Segment Start: DATA UNDER STUDY

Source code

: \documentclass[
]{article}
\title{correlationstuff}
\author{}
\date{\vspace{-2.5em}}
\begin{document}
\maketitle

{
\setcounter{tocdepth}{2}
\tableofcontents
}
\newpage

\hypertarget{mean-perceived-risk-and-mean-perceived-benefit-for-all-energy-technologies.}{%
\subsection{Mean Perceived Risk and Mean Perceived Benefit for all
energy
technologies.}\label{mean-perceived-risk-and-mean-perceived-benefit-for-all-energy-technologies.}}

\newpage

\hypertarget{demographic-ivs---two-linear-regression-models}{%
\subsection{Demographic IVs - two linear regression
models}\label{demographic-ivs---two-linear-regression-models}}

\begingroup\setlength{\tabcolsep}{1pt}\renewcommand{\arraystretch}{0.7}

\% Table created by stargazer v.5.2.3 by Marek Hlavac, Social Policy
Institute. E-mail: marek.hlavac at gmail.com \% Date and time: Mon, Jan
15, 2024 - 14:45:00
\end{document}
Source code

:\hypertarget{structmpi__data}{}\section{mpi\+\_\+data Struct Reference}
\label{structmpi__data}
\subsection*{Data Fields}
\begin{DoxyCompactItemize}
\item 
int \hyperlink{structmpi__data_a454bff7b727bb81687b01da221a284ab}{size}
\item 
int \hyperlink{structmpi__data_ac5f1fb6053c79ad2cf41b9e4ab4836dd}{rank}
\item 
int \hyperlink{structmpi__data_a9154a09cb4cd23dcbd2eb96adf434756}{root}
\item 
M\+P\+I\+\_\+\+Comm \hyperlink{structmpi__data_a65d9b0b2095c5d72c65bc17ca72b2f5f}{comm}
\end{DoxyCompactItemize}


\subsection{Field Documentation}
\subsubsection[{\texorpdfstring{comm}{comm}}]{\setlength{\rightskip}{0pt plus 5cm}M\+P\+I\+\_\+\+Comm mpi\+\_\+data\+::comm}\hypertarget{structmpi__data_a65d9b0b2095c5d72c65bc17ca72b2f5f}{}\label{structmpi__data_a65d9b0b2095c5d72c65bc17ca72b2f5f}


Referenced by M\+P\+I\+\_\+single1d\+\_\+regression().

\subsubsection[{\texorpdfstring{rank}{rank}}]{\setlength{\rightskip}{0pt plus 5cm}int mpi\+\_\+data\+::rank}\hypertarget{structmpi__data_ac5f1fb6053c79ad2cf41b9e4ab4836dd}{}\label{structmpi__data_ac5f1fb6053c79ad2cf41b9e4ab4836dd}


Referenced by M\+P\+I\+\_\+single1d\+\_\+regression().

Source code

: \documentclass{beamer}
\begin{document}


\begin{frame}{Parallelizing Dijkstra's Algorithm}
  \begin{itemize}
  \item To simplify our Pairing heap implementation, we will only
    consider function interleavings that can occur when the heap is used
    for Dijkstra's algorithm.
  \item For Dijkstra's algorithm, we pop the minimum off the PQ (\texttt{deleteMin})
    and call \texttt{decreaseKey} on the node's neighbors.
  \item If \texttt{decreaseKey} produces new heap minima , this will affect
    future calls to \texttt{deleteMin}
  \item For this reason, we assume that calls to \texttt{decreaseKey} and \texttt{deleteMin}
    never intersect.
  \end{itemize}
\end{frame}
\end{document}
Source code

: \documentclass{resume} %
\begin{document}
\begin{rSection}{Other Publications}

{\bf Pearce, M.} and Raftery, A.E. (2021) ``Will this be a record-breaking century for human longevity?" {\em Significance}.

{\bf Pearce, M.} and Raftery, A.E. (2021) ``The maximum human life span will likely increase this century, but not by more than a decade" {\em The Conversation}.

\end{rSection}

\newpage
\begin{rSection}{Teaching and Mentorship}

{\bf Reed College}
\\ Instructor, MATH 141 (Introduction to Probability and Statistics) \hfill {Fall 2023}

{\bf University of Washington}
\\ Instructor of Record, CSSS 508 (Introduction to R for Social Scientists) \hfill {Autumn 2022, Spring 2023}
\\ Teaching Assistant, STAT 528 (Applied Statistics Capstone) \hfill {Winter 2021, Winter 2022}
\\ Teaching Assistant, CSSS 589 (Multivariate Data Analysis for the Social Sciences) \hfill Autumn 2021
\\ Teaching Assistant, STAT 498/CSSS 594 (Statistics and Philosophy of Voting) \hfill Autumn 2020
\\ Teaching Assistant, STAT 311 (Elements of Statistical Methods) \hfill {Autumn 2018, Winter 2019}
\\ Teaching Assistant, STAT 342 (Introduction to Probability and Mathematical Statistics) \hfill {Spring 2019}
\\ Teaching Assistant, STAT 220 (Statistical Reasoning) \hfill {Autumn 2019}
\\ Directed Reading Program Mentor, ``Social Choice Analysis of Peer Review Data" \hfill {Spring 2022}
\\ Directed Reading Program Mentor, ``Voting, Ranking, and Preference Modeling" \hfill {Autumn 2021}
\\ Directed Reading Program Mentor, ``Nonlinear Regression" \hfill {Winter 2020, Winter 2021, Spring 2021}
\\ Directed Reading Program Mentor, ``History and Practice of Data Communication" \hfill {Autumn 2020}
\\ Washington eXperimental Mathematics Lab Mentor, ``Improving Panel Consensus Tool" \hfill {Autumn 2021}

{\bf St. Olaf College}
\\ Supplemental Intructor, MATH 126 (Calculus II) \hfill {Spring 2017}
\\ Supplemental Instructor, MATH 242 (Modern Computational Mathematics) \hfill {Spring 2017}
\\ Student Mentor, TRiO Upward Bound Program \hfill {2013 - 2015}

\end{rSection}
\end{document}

Segment End: DATA UNDER STUDY

◆ WORK TO COMPLETE
Scan the records above for the string "subsubsection", then copy each line where it turns up.

◆ EXERCISE SOLUTION
\subsubsection[{\texorpdfstring{comm}{comm}}]{\setlength{\rightskip}{0pt plus 5cm}M\+P\+I\+\_\+\+Comm mpi\+\_\+data\+::comm}\hypertarget{structmpi__data_a65d9b0b2095c5d72c65bc17ca72b2f5f}{}\label{structmpi__data_a65d9b0b2095c5d72c65bc17ca72b2f5f}
\subsubsection[{\texorpdfstring{rank}{rank}}]{\setlength{\rightskip}{0pt plus 5cm}int mpi\+\_\+data\+::rank}\hypertarget{structmpi__data_ac5f1fb6053c79ad2cf41b9e4ab4836dd}{}\label{structmpi__data_ac5f1fb6053c79ad2cf41b9e4ab4836dd}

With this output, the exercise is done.